**RECORDED INFORMATION**
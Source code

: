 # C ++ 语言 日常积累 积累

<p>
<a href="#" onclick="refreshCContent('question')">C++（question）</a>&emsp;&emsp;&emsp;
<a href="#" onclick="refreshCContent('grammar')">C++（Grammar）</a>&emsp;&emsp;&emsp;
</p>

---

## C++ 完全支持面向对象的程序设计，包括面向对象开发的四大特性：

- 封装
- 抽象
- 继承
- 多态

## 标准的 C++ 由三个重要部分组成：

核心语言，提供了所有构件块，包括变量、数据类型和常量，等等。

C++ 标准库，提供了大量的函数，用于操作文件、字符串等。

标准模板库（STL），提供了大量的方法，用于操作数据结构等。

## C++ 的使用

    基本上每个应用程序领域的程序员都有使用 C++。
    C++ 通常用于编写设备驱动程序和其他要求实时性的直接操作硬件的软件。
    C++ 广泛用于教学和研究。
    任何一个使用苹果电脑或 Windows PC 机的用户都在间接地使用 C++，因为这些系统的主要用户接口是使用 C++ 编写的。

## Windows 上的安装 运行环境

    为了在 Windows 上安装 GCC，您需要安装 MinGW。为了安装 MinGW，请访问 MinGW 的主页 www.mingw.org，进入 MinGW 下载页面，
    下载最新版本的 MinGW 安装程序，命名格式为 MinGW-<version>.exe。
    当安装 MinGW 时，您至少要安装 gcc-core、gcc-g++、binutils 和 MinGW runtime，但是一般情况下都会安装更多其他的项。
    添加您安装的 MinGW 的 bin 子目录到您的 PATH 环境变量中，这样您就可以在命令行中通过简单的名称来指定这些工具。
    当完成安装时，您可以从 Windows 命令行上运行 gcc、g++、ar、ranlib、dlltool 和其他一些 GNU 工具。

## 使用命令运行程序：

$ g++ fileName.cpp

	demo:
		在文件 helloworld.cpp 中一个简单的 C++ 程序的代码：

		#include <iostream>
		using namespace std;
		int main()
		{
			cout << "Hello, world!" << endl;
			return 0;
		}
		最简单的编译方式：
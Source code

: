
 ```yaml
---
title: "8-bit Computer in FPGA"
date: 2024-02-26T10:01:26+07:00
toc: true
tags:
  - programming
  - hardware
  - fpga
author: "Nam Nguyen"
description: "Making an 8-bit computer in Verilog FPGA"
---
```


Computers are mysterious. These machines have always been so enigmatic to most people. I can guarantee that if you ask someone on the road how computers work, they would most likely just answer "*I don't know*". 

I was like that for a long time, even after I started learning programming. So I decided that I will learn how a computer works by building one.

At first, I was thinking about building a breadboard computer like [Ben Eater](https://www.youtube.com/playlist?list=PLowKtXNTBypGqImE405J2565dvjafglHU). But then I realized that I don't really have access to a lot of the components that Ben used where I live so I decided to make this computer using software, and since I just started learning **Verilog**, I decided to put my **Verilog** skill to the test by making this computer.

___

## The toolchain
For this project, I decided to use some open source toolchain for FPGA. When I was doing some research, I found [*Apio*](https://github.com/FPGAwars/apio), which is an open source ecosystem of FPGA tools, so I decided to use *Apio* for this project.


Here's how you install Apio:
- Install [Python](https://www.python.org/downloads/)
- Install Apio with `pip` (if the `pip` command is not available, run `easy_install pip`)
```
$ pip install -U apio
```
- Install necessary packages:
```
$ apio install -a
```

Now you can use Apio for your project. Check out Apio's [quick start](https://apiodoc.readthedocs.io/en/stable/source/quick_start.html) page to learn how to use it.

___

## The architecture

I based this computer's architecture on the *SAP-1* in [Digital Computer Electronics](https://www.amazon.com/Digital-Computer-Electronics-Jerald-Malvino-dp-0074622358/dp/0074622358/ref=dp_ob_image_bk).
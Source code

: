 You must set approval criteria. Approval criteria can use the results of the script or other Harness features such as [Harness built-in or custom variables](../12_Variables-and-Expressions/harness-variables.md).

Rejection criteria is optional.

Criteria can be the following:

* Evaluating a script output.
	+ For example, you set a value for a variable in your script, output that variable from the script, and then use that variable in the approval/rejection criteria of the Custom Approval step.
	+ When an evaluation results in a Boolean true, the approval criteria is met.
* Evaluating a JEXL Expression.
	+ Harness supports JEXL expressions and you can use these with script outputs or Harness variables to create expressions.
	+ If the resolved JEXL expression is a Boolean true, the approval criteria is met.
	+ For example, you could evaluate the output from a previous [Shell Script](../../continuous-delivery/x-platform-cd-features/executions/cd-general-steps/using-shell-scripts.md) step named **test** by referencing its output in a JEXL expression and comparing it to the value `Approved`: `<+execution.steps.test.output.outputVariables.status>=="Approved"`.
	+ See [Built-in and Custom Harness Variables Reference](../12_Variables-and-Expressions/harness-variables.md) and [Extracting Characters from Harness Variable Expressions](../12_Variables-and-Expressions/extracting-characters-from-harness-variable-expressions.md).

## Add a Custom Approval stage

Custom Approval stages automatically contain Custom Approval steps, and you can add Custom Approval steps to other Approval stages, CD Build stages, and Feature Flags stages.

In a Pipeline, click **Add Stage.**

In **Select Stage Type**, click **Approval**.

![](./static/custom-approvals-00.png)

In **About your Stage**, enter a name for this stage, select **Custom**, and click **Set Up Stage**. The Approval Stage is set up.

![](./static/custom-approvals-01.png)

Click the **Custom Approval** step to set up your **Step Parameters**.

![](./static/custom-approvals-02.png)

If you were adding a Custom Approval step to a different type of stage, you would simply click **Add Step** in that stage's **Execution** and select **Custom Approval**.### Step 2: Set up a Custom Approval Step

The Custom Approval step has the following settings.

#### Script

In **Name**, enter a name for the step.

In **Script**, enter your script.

**EXERCISE BRIEF**
Each line of the listing should be copied exactly.

**TASK RESPONSE**
Source code

: # C ++ 语言 日常积累 积累

<p>
<a href="#" onclick="refreshCContent('question')">C++（question）</a>&emsp;&emsp;&emsp;
<a href="#" onclick="refreshCContent('grammar')">C++（Grammar）</a>&emsp;&emsp;&emsp;
</p>

---

## C++ 完全支持面向对象的程序设计，包括面向对象开发的四大特性：

- 封装
- 抽象
- 继承
- 多态

## 标准的 C++ 由三个重要部分组成：

核心语言，提供了所有构件块，包括变量、数据类型和常量，等等。

C++ 标准库，提供了大量的函数，用于操作文件、字符串等。

标准模板库（STL），提供了大量的方法，用于操作数据结构等。

## C++ 的使用

    基本上每个应用程序领域的程序员都有使用 C++。
    C++ 通常用于编写设备驱动程序和其他要求实时性的直接操作硬件的软件。
    C++ 广泛用于教学和研究。
    任何一个使用苹果电脑或 Windows PC 机的用户都在间接地使用 C++，因为这些系统的主要用户接口是使用 C++ 编写的。

## Windows 上的安装 运行环境

    为了在 Windows 上安装 GCC，您需要安装 MinGW。为了安装 MinGW，请访问 MinGW 的主页 www.mingw.org，进入 MinGW 下载页面，
    下载最新版本的 MinGW 安装程序，命名格式为 MinGW-<version>.exe。
    当安装 MinGW 时，您至少要安装 gcc-core、gcc-g++、binutils 和 MinGW runtime，但是一般情况下都会安装更多其他的项。
    添加您安装的 MinGW 的 bin 子目录到您的 PATH 环境变量中，这样您就可以在命令行中通过简单的名称来指定这些工具。
    当完成安装时，您可以从 Windows 命令行上运行 gcc、g++、ar、ranlib、dlltool 和其他一些 GNU 工具。

## 使用命令运行程序：

$ g++ fileName.cpp

	demo:
		在文件 helloworld.cpp 中一个简单的 C++ 程序的代码：

		#include <iostream>
		using namespace std;
		int main()
		{
			cout << "Hello, world!" << endl;
			return 0;
		}
		最简单的编译方式：
Source code

:
 ```yaml
---
title: "8-bit Computer in FPGA"
date: 2024-02-26T10:01:26+07:00
toc: true
tags:
  - programming
  - hardware
  - fpga
author: "Nam Nguyen"
description: "Making an 8-bit computer in Verilog FPGA"
---
```


Computers are mysterious. These machines have always been so enigmatic to most people. I can guarantee that if you ask someone on the road how computers work, they would most likely just answer "*I don't know*". 

I was like that for a long time, even after I started learning programming. So I decided that I will learn how a computer works by building one.

At first, I was thinking about building a breadboard computer like [Ben Eater](https://www.youtube.com/playlist?list=PLowKtXNTBypGqImE405J2565dvjafglHU). But then I realized that I don't really have access to a lot of the components that Ben used where I live so I decided to make this computer using software, and since I just started learning **Verilog**, I decided to put my **Verilog** skill to the test by making this computer.

___

## The toolchain
For this project, I decided to use some open source toolchain for FPGA. When I was doing some research, I found [*Apio*](https://github.com/FPGAwars/apio), which is an open source ecosystem of FPGA tools, so I decided to use *Apio* for this project.


Here's how you install Apio:
- Install [Python](https://www.python.org/downloads/)
- Install Apio with `pip` (if the `pip` command is not available, run `easy_install pip`)
```
$ pip install -U apio
```
- Install necessary packages:
```
$ apio install -a
```

Now you can use Apio for your project. Check out Apio's [quick start](https://apiodoc.readthedocs.io/en/stable/source/quick_start.html) page to learn how to use it.

___

## The architecture

I based this computer's architecture on the *SAP-1* in [Digital Computer Electronics](https://www.amazon.com/Digital-Computer-Electronics-Jerald-Malvino-dp-0074622358/dp/0074622358/ref=dp_ob_image_bk).
Source code

: You must set approval criteria. Approval criteria can use the results of the script or other Harness features such as [Harness built-in or custom variables](../12_Variables-and-Expressions/harness-variables.md).

Rejection criteria is optional.

Criteria can be the following:

* Evaluating a script output.
	+ For example, you set a value for a variable in your script, output that variable from the script, and then use that variable in the approval/rejection criteria of the Custom Approval step.
	+ When an evaluation results in a Boolean true, the approval criteria is met.
* Evaluating a JEXL Expression.
	+ Harness supports JEXL expressions and you can use these with script outputs or Harness variables to create expressions.
	+ If the resolved JEXL expression is a Boolean true, the approval criteria is met.
	+ For example, you could evaluate the output from a previous [Shell Script](../../continuous-delivery/x-platform-cd-features/executions/cd-general-steps/using-shell-scripts.md) step named **test** by referencing its output in a JEXL expression and comparing it to the value `Approved`: `<+execution.steps.test.output.outputVariables.status>=="Approved"`.
	+ See [Built-in and Custom Harness Variables Reference](../12_Variables-and-Expressions/harness-variables.md) and [Extracting Characters from Harness Variable Expressions](../12_Variables-and-Expressions/extracting-characters-from-harness-variable-expressions.md).

## Add a Custom Approval stage

Custom Approval stages automatically contain Custom Approval steps, and you can add Custom Approval steps to other Approval stages, CD Build stages, and Feature Flags stages.

In a Pipeline, click **Add Stage.**

In **Select Stage Type**, click **Approval**.

![](./static/custom-approvals-00.png)

In **About your Stage**, enter a name for this stage, select **Custom**, and click **Set Up Stage**. The Approval Stage is set up.

![](./static/custom-approvals-01.png)

Click the **Custom Approval** step to set up your **Step Parameters**.

![](./static/custom-approvals-02.png)

If you were adding a Custom Approval step to a different type of stage, you would simply click **Add Step** in that stage's **Execution** and select **Custom Approval**.### Step 2: Set up a Custom Approval Step

The Custom Approval step has the following settings.

#### Script

In **Name**, enter a name for the step.

In **Script**, enter your script.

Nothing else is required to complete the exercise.